═══ Supplied records

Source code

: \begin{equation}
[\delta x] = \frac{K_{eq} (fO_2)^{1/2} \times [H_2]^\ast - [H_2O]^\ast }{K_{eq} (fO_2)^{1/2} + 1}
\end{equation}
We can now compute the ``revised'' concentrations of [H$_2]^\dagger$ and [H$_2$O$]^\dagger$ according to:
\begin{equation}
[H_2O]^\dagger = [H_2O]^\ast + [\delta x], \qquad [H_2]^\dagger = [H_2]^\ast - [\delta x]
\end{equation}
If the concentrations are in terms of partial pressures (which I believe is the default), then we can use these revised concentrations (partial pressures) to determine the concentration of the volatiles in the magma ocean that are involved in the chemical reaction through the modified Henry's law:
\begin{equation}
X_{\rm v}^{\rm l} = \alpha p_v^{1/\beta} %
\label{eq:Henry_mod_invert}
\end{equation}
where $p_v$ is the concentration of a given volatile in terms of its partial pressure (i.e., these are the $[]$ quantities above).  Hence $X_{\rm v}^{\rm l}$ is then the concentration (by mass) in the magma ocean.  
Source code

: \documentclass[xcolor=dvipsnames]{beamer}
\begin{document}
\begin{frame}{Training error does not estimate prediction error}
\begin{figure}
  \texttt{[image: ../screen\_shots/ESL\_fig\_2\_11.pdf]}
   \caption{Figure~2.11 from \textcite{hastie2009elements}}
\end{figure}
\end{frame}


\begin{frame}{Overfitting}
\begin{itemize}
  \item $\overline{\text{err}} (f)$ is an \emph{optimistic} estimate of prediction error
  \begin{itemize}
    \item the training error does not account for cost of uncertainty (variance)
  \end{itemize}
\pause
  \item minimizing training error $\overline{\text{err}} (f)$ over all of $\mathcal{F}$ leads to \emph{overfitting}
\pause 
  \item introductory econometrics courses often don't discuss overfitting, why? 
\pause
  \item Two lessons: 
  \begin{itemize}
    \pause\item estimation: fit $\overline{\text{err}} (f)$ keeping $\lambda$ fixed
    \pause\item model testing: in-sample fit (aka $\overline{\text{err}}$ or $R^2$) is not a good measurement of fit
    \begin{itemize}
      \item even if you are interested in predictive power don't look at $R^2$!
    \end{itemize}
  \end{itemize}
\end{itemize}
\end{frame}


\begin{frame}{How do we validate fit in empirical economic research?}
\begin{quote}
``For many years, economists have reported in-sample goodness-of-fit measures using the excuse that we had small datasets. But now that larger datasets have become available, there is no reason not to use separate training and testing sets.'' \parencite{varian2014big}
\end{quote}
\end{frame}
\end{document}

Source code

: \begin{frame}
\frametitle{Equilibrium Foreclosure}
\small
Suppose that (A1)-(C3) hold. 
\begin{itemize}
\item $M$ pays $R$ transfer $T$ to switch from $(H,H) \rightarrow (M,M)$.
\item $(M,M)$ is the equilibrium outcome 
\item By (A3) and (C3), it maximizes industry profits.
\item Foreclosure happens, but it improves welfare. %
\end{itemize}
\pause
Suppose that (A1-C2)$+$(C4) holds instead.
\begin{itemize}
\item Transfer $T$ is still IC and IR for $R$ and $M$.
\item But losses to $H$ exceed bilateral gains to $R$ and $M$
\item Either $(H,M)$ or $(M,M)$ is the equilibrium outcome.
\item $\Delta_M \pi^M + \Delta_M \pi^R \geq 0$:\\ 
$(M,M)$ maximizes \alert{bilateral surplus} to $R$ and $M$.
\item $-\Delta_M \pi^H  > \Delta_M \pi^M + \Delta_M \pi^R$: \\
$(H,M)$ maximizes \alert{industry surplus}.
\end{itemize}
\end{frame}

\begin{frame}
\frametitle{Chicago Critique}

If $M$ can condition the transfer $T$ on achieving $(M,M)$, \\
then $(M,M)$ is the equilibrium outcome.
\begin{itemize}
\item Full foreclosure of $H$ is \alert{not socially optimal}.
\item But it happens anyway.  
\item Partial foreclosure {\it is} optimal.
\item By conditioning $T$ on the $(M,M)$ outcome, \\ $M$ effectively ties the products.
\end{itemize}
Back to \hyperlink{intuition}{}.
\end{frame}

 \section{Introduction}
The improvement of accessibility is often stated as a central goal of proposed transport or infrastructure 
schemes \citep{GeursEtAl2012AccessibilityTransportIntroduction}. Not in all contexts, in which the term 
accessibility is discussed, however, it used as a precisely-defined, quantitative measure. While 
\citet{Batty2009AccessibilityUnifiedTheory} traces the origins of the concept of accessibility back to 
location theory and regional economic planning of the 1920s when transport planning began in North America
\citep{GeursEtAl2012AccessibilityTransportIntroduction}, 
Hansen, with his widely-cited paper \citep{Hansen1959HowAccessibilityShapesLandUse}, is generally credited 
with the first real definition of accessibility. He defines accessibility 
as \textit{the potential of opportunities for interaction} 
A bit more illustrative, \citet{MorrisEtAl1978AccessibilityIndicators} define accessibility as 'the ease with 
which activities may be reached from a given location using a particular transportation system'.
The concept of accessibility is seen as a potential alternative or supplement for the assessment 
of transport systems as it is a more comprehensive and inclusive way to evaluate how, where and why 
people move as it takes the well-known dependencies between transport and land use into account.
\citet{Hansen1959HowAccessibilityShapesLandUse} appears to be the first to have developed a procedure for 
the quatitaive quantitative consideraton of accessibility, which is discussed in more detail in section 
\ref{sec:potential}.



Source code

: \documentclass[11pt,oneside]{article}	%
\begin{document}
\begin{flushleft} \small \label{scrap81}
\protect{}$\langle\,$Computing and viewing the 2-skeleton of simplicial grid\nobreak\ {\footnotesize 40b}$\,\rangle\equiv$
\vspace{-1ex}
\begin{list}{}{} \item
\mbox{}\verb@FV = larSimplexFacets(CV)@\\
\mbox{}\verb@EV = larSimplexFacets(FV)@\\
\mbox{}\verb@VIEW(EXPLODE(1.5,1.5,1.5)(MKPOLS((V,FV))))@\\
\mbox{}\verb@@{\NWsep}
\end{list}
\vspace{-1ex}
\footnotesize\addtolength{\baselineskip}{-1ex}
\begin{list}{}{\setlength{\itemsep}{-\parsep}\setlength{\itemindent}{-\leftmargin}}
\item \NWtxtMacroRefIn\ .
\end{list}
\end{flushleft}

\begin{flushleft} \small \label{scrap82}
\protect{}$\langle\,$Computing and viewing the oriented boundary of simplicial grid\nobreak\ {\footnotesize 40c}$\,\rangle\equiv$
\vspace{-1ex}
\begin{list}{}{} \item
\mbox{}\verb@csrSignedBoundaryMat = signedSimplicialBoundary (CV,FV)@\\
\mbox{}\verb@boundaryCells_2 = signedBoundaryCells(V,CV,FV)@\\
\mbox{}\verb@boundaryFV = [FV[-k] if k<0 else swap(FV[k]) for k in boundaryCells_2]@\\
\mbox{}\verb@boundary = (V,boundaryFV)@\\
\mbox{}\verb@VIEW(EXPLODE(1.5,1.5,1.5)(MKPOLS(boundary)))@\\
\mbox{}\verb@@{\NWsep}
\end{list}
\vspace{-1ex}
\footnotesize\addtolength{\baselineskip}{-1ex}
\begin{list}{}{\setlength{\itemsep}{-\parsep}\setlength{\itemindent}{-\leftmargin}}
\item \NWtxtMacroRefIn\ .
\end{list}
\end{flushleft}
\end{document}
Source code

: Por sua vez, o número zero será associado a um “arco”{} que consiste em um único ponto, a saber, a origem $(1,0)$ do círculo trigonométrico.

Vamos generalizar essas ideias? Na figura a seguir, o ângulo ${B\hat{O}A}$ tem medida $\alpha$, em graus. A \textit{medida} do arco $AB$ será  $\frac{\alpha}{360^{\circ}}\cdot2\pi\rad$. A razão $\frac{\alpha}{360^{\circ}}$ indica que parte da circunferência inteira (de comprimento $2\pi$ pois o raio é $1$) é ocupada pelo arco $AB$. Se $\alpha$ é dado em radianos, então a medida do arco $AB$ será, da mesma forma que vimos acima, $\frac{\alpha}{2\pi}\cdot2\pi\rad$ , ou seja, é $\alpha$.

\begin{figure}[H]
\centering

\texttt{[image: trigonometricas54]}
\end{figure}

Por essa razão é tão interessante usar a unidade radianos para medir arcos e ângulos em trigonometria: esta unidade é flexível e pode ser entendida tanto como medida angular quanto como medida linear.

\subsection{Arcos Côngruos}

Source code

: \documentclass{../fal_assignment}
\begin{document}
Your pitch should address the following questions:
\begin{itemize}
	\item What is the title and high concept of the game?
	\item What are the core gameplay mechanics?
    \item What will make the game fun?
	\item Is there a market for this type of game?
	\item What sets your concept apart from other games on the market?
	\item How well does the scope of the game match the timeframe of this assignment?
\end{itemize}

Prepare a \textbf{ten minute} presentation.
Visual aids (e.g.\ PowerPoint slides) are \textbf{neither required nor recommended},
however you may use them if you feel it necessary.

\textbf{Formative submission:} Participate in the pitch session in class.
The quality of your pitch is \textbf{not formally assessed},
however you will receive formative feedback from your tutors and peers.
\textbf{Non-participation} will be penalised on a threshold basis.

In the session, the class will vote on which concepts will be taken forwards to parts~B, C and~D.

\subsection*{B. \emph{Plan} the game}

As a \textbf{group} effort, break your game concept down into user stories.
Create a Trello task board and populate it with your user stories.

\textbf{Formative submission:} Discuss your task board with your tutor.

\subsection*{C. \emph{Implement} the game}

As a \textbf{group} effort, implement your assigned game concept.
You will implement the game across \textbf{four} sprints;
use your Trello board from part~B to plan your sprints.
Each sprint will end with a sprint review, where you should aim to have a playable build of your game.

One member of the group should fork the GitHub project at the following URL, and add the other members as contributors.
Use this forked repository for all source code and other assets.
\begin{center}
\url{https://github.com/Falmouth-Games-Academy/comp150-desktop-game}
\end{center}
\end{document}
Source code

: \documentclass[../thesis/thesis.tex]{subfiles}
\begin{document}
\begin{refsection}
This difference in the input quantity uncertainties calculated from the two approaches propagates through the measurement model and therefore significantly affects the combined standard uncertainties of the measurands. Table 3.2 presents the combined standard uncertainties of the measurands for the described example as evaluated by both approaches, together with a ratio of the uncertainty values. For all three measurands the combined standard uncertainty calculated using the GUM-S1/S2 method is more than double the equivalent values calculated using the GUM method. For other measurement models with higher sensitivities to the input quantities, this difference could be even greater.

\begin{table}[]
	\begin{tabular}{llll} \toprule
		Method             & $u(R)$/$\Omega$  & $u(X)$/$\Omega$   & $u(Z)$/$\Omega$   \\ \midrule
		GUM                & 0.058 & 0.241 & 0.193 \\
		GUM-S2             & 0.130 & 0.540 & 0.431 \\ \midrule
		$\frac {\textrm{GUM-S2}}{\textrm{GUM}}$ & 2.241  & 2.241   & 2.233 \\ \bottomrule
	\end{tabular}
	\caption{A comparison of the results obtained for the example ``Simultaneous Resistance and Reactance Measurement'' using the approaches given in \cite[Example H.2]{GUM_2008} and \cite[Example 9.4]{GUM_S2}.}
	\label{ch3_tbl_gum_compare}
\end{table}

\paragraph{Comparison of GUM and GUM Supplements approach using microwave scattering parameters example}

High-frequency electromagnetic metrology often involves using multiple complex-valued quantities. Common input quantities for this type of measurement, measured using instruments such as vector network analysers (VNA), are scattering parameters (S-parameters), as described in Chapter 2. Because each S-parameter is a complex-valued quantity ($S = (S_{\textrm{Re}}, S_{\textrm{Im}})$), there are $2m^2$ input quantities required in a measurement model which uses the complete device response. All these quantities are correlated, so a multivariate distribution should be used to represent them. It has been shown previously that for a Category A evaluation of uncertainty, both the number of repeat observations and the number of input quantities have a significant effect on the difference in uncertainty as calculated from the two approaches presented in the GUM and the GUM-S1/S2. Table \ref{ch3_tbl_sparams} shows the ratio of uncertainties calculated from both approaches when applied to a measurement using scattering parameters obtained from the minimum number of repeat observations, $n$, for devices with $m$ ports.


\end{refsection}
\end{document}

══════

Search the listing for the word "langle". Copy every line in which it occurs.

\protect{}$\langle\,$Computing and viewing the 2-skeleton of simplicial grid\nobreak\ {\footnotesize 40b}$\,\rangle\equiv$
\protect{}$\langle\,$Computing and viewing the oriented boundary of simplicial grid\nobreak\ {\footnotesize 40c}$\,\rangle\equiv$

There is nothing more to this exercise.